**Exercise**
For this exercise, please reproduce the records below word for word, from the first line through the line with "- 자신의 작업을 진행하다가".

**Saved data entries**

:::::

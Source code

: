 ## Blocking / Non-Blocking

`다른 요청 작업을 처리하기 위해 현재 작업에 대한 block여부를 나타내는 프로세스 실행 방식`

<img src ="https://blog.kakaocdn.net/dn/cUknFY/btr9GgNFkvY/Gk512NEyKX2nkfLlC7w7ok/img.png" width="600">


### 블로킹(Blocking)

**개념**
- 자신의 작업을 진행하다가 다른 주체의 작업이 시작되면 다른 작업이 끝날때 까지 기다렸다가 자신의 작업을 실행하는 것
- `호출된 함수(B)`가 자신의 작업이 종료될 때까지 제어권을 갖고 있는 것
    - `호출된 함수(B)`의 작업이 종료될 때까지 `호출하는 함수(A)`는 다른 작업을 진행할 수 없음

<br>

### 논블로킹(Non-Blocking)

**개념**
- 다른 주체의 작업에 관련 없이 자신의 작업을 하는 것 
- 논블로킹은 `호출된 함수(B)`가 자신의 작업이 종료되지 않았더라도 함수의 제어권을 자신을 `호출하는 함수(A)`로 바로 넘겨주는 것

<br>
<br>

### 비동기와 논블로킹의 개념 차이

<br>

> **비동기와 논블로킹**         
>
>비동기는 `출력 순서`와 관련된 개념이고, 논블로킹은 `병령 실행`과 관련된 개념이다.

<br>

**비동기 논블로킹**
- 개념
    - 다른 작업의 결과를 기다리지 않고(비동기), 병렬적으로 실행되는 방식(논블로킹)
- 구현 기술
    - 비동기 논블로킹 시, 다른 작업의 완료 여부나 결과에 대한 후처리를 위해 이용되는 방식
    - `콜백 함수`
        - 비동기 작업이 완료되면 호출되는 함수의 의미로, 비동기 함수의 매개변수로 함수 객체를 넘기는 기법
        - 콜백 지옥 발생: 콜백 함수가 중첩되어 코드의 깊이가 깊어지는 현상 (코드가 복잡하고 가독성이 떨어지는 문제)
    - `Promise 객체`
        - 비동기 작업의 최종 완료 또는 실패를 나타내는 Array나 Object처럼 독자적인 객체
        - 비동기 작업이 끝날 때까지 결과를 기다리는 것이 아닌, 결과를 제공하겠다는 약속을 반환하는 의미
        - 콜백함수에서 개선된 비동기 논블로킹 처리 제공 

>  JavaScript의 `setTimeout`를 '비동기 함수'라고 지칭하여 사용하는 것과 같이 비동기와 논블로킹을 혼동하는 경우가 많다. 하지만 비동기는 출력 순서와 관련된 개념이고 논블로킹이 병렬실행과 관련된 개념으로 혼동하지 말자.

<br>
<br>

:::::

**Answer box**
Source code

: ## Blocking / Non-Blocking

`다른 요청 작업을 처리하기 위해 현재 작업에 대한 block여부를 나타내는 프로세스 실행 방식`

<img src ="https://blog.kakaocdn.net/dn/cUknFY/btr9GgNFkvY/Gk512NEyKX2nkfLlC7w7ok/img.png" width="600">


### 블로킹(Blocking)

**개념**
- 자신의 작업을 진행하다가 다른 주체의 작업이 시작되면 다른 작업이 끝날때 까지 기다렸다가 자신의 작업을 실행하는 것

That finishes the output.